La storia nasce l’estate scorsa, quando il settore dei call center riesce a far approvare una norma che dice – o meglio vorrebbe dire – che la legge Fornero e l’obbligo di progetto non si applicano al settore dei call center che fanno attività outbound.
La norma è scritta talmente male da essere quasi inapplicabile: non dice quale parte della normativa non si applica ai call center, non spiega cosa sono i call center outbound, subordina l’esenzione alla presenza di almeno 20 dipendenti e, soprattutto, all’applicazione di compensi previsti dai contratti collettivi.
Appena approvata questa disastrosa disposizione, ci si accorge che di fatto nulla è cambiato.
Un Paese serio interverrebbe cambiando la regola (o forse un Paese serio non farebbe regole ed eccezioni, ma a questo non arriveremo mai).
L’Italia, si sa, non ama i percorsi chiari, ma preferisce le scorciatoie. Ed ecco il capolavoro della circolare: la legge resta com’era (pasticciata e inapplicabile) ma il Ministero del Lavoro, con un atto privo di qualsiasi efficacia normativa, prova a convincere tutti che la norma è chiara e funziona così com’è: basta interpretarla.
Così, la circolare spiega che l’esenzione si applica a tutti i call center (ma la legge non dice questo, fissa in maniera chiara una soglia…), che non si applica il progetto ma le altre norme sulla collaborazione restano in vigore (non sta scritto da nessuna parte, ma il Ministero non se ne cura) e poi conclude con un capolavoro assoluto.
Mentre la legge dice che la deroga vale solo se sono pagati compensi previsti dai contratti collettivi per i lavoratori a progetto, il Ministero tira fuori una regola diversa: non serve firmare accordi collettivi, se non ci sono si usano quelli dei lavoratori subordinati!
Questa accozzaglia di interpretazioni incollate in maniera confusa e disordinata non è solo sgangherata, è anche molto pericolosa: le aziende possono pensare che la circolare ha una qualche efficacia interpretativa, ma non è vero.
Il rischio di seguire queste ardite letture ricade, quindi, tutto sulle imprese, che potrebbero trovarsi a scoprire, davanti a un tribunale del lavoro, che le regole vanno interpretate diversamente da come dice il Ministero del lavoro.

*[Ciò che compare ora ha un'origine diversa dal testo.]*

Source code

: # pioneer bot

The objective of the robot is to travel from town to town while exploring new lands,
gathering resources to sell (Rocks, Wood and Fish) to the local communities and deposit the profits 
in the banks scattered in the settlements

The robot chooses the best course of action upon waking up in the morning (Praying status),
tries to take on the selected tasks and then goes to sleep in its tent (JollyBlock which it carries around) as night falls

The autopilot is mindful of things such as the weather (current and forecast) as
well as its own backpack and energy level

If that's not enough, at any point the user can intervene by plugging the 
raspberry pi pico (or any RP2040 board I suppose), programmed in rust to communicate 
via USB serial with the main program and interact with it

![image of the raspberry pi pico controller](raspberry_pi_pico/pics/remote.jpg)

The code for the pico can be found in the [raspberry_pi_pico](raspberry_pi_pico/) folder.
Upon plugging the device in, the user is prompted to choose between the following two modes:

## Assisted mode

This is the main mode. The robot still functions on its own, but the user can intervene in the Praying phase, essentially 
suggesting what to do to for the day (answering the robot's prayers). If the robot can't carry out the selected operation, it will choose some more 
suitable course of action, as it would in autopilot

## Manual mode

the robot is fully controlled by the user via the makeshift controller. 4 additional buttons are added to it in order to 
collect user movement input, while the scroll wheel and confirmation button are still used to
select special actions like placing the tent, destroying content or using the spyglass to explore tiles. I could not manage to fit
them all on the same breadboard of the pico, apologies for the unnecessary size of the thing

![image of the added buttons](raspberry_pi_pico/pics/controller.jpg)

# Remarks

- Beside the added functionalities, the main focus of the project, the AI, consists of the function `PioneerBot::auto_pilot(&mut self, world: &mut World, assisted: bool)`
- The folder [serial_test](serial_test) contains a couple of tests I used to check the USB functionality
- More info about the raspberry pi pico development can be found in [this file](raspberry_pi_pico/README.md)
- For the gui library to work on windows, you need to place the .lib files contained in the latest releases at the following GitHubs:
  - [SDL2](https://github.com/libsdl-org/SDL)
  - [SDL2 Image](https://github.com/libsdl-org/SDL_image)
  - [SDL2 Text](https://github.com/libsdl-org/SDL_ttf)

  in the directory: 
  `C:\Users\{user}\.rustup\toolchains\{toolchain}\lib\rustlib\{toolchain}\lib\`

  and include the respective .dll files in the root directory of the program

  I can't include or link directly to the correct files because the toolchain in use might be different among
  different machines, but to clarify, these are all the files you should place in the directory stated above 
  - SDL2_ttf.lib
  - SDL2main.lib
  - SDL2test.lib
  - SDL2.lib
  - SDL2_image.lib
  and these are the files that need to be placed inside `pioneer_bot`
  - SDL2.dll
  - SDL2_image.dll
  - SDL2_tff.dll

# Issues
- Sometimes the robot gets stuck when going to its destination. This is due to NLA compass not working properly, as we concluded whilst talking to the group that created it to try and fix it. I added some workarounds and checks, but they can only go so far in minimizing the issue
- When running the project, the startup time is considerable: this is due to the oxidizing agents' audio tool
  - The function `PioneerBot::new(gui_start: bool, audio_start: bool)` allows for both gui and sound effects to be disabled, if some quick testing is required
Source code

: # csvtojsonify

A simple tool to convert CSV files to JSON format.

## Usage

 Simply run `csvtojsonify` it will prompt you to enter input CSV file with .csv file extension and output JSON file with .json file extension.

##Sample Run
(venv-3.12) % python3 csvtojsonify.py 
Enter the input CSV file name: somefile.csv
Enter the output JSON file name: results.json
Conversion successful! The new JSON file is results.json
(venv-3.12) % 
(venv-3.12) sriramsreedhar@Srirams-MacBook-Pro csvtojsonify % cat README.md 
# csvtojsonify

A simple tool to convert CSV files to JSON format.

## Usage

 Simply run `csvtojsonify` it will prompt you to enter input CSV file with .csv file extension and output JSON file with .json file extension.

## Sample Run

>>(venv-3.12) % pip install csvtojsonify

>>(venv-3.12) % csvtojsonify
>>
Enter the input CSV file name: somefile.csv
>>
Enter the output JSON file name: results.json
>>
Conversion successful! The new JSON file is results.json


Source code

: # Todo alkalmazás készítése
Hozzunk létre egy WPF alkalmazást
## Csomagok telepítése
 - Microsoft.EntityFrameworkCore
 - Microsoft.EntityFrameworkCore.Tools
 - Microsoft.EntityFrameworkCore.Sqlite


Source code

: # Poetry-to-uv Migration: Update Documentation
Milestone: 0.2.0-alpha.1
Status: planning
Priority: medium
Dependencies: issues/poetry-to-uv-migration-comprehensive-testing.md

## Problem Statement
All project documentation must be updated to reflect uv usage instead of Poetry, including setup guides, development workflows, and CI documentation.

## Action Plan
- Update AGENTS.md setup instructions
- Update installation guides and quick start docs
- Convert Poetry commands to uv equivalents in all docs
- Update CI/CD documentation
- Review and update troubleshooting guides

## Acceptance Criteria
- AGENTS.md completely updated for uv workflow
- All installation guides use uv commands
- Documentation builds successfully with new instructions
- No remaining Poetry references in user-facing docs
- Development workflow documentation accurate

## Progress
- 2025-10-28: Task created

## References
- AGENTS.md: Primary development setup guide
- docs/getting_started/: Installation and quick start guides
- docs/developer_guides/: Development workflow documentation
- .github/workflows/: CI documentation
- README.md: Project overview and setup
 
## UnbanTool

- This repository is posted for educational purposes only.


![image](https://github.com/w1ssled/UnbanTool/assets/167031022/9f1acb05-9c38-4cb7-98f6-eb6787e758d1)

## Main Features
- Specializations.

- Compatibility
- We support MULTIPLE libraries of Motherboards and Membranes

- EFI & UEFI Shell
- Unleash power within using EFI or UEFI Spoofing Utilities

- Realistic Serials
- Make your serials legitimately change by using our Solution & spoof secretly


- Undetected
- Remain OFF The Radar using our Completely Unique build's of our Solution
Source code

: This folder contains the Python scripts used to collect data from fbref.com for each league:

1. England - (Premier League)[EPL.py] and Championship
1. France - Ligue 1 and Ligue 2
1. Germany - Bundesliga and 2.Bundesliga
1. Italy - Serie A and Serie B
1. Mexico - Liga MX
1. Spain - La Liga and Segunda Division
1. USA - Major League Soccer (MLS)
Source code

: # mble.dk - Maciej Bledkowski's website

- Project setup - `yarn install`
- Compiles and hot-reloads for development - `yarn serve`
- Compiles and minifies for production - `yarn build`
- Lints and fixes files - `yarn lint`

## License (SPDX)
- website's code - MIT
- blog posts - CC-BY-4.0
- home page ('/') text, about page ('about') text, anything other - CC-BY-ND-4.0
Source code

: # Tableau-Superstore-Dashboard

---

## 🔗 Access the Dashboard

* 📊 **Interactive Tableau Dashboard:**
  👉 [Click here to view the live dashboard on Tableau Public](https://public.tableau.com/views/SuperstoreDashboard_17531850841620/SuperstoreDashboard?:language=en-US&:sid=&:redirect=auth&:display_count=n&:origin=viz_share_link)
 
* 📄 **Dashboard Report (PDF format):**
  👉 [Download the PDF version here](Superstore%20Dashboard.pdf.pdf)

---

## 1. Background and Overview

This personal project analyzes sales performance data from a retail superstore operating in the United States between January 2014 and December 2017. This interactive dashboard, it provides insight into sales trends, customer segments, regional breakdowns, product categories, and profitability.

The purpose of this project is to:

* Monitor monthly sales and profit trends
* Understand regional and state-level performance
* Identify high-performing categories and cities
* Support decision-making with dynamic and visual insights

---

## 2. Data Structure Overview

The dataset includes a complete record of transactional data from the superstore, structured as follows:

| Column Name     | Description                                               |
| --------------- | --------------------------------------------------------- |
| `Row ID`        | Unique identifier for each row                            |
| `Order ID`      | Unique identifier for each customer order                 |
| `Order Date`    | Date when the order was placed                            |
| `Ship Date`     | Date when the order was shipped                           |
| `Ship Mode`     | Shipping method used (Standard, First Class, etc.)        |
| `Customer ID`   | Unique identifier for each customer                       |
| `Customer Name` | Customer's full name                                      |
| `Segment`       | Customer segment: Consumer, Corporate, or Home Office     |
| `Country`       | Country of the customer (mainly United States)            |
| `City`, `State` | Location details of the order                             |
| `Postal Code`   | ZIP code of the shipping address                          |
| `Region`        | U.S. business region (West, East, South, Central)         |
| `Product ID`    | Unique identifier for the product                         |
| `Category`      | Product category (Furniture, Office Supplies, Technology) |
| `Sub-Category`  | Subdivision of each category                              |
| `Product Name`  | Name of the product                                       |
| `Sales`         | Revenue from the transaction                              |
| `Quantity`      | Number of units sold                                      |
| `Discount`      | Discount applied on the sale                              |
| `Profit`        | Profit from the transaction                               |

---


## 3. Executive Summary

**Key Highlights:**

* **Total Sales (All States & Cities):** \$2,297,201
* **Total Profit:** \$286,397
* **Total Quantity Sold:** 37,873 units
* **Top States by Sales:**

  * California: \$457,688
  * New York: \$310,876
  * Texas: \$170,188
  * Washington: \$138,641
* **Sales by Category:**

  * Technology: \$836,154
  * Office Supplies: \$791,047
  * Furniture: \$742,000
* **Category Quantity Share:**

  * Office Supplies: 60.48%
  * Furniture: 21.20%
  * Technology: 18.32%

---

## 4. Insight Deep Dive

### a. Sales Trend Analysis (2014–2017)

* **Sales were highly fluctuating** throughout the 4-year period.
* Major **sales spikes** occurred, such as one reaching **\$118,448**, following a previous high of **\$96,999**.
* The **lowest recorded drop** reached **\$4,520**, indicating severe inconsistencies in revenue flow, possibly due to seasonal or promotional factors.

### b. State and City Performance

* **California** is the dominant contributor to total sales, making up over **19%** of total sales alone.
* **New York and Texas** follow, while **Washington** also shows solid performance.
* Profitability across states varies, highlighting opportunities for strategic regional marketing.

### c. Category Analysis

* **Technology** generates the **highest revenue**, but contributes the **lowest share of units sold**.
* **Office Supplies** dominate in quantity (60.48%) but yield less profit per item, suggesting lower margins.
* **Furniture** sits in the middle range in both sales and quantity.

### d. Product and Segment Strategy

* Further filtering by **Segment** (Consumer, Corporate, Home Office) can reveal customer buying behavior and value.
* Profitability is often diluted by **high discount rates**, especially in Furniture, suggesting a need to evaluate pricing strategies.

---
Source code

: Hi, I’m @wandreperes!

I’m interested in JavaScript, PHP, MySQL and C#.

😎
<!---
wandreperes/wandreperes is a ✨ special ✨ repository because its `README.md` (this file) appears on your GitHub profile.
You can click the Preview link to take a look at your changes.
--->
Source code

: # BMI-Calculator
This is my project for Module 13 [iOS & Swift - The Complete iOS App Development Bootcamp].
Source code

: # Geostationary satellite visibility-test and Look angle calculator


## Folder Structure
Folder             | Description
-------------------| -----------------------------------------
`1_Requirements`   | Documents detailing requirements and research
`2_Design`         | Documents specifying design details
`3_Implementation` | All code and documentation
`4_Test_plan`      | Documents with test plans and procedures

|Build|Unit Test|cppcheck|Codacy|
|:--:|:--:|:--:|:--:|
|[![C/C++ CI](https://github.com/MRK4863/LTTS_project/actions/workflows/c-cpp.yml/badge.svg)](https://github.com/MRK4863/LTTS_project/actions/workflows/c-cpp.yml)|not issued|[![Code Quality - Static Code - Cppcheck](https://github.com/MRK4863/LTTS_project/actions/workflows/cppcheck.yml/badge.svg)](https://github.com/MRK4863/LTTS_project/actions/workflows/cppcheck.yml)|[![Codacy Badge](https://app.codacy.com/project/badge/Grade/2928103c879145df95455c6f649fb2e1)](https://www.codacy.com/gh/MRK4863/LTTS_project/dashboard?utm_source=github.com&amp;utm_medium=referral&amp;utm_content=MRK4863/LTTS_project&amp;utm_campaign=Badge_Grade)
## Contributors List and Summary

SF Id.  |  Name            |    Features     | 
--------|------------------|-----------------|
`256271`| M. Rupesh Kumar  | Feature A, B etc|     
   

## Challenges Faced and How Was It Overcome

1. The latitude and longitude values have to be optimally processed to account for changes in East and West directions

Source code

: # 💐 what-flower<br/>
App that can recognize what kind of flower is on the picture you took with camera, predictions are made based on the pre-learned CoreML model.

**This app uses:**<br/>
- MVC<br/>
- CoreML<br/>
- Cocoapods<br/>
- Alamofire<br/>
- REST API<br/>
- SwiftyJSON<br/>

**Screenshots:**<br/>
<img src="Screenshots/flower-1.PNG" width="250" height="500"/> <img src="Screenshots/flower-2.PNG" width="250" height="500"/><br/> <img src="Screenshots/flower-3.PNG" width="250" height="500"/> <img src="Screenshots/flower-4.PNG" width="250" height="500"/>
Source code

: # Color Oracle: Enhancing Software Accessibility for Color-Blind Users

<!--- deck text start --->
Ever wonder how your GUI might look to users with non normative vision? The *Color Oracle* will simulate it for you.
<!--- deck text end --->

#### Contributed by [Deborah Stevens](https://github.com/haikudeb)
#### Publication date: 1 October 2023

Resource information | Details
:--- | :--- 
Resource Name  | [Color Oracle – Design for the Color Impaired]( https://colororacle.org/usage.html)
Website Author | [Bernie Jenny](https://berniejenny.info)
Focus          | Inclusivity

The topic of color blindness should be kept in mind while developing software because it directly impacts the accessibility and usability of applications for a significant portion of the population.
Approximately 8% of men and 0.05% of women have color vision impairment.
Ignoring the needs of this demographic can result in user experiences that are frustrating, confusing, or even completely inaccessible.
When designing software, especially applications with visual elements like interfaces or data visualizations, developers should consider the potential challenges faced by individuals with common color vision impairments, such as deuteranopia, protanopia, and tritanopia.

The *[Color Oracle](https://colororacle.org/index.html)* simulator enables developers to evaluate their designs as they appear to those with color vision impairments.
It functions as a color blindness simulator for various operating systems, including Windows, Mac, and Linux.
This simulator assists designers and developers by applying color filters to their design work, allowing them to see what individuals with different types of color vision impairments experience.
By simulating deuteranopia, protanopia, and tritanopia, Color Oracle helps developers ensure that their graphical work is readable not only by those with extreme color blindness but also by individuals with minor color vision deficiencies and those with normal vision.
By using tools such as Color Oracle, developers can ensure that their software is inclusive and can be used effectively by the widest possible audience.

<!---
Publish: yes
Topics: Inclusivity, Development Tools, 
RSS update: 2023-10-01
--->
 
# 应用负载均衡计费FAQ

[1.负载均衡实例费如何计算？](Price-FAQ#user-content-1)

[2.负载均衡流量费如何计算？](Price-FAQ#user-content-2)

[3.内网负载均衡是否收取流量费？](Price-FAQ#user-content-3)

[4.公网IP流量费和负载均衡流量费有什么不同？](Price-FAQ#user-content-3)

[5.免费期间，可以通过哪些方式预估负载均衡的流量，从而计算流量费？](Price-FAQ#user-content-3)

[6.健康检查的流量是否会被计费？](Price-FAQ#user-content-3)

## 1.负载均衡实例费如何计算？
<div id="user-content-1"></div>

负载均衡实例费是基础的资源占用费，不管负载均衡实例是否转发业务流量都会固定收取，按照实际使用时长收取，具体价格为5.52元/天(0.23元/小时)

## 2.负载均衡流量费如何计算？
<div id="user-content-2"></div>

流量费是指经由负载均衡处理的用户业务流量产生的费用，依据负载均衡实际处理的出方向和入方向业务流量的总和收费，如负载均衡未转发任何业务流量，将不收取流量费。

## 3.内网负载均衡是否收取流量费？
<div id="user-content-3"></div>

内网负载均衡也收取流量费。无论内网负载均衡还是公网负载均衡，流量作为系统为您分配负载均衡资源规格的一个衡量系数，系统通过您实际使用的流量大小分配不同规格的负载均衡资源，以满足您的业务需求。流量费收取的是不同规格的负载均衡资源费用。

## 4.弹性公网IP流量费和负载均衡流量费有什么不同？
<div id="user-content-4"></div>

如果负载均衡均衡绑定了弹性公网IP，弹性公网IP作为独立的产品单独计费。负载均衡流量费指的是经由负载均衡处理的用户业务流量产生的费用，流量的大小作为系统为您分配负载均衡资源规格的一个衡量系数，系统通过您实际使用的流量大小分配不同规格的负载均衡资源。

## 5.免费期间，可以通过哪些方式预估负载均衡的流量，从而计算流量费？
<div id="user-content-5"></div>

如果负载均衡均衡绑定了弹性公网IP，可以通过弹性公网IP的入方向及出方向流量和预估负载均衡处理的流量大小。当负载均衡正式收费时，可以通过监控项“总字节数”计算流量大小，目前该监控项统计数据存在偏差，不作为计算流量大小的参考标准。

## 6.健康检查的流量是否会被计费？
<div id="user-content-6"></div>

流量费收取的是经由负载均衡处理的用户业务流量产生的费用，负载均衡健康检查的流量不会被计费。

(per scaricare la circolare, cliccare qui)

One comment

  1. Il lavoro a progetto è nato tecnicamente male. Già con la sedicente “legge Biagi” (che del pensiero e delle proposte di Biagi sviluppava solo la parte che ideologicamente faceva comodo a una certa parte politica, dimenticandosi tutto il resto), si introdusse il lavoro a progetto senza specificare “cosa” il progetto stesso dovesse essere. Lo vissi in prima linea con grande apprensione per un cliente che, all’epoca, si augurava di poter regolarizzare il 30% del proprio organico, fatto di collaborazioni coordinate e continuative, senza sapere più come farlo perché la legge non lo diceva. I successivi decreti attuativi, dell’allora ministro Maroni, erano talmente – e volutamente – vaghi che di fatto il ministero demandò alla giurisprudenza, cioè ai giudici del lavoro, l’interpretazione della legge stessa.
    Il risultato è sotto gli occhi di tutti. Le aziende non hanno certezza del diritto, i lavoratori non hanno tutele.